Juillet au pays" par Michèle ROKATOSON.
(thanks à la mam de Sista-G pour m'avoir parlé de ce livre)"L'hôtesse de l'air installe à mes cotés un jeune garçon tout excité. Douze ans, gros, de cette graisse des gosses des banlieues de villes occidentales. Trop de suvres, hormones, chairs molles, ventre et seins. C'est un jeune Indien, Indien ou Pakistanais, je ne sais pas faire la différence. Chez nous, on les appelle
Karana. il rentre au pays, dans son pays à lui aussi. Il est content, crie presque de bonheur, appelle son père: "Papa, Papa, on va à Madasgascar. On va voir la maison. On va voir mes cousins...". Papa est dans la rangée voisine, avec Maman et la petite soeur. [...]

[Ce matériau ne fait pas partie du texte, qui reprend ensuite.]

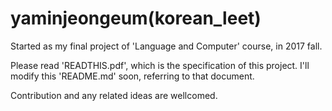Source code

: # yaminjeongeum(korean_leet)
Started as my final project of 'Language and Computer' course, in 2017 fall.

Please read 'READTHIS.pdf', which is the specification of this project.
I'll modify this 'README.md' soon, referring to that document.

Contribution and any related ideas are wellcomed.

Il est né à Madagascar, son père y est né, son grand-père aussi. Mais il est musulman dans un pays de chrétiens. Il a surement vécu dans le vase clos de sa communauté. Quartiers réservés, vie réservée, familles en réserve... Syndrome communautaire, dit-on. Mais de quelle communauté est-on, quand on est Malgache, d'origine indienne et vivant en France ?
Malgache d'origine indienne. Moi même, j'ai encore un peu de mal avec ce concept. L'ethnocentrisme est profondément enraciné de par chez nous. Cet enfant est malgache, Madagascar est son pays. [...]
C'est la première fois qu'il prend l'avion, la première fois qu'il rentre dans le pays natal de son père et de sa mère, dans son pays. Je reconnais la demi-seconde d'hésitation que j'ai eue avant d'accepter cela.[...]
Mais sait-il que chez nous, depuis vingt ans, les Karanas se font régulièrement piller et racketter à chaque évènement. Eux mêmes, d'ailleurs, sont souvent à la limite de la légalité en temps normal, acceptent et alimentent le racket pour avoir la paix. Les plus malins s'enrichissent impunément, par tous les moyens. Eternel cercle vicieux dans lequel plongent les communautés en marges. Et quand cet enfant comprendra ce statut qui sera le sien, comment le vivra-t-il? Et qu'en sait-il de tout cela ce gosse si heureux de rentrer dans un "chez lui"? Du moins le croit-il...
Ses ancêtres furent mis dans des bateaux, pour construire les chemins de fer de l'océan Indien. ils sont apatrides depuis des générations, apatrides en France, apatrides à Madagascar, invisibles de toute façon.
Qui sait qu'il existe en France toute une communauté de Malgaches d'origine pakistanaise ou indienne ?Voyages sans fin des migrants: Bombay, calcutta, djibouti, Mombassa, Majunga, Saint Denis, Port Louis, Paris, Johannesburg, Antananarivo, une terre pour s'ancrer, poser ses valises et 'chez moi"... "
"Le Monde est ma maison et le Ciel est mon toit."